### [DATASET]
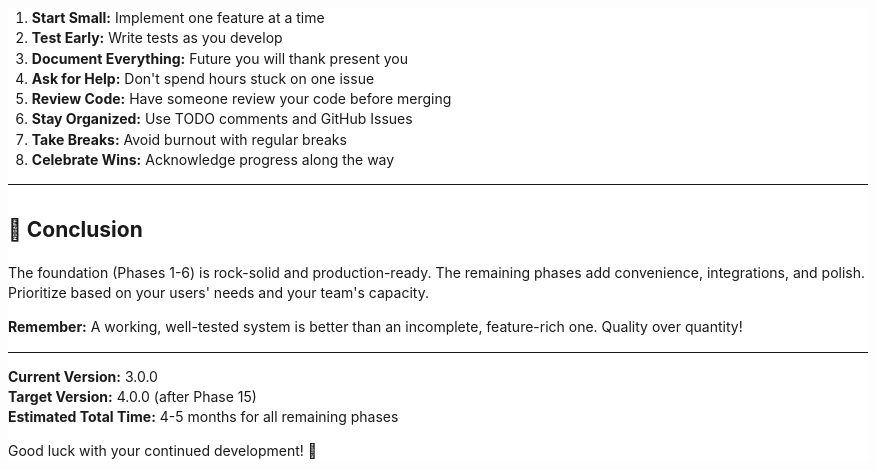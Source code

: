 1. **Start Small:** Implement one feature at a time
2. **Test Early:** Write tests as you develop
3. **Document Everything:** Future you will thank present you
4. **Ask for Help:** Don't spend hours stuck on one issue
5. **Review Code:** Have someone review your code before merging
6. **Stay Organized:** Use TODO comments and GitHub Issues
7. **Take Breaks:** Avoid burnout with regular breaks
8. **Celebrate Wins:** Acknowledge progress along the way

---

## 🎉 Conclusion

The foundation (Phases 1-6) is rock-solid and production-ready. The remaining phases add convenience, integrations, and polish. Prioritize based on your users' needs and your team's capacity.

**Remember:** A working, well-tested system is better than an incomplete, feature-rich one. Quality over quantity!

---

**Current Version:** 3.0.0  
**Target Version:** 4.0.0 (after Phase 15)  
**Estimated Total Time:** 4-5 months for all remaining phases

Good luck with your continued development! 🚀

### [DIRECTIONS FOR THIS TASK]
From the line holding "5. **Review Code:**" through the final line of the data above, copy every line exactly as written. Include nothing else.

### [EXERCISE OUTPUT]
5. **Review Code:** Have someone review your code before merging
6. **Stay Organized:** Use TODO comments and GitHub Issues
7. **Take Breaks:** Avoid burnout with regular breaks
8. **Celebrate Wins:** Acknowledge progress along the way

---

## 🎉 Conclusion

The foundation (Phases 1-6) is rock-solid and production-ready. The remaining phases add convenience, integrations, and polish. Prioritize based on your users' needs and your team's capacity.

**Remember:** A working, well-tested system is better than an incomplete, feature-rich one. Quality over quantity!

---

**Current Version:** 3.0.0  
**Target Version:** 4.0.0 (after Phase 15)  
**Estimated Total Time:** 4-5 months for all remaining phases

Good luck with your continued development! 🚀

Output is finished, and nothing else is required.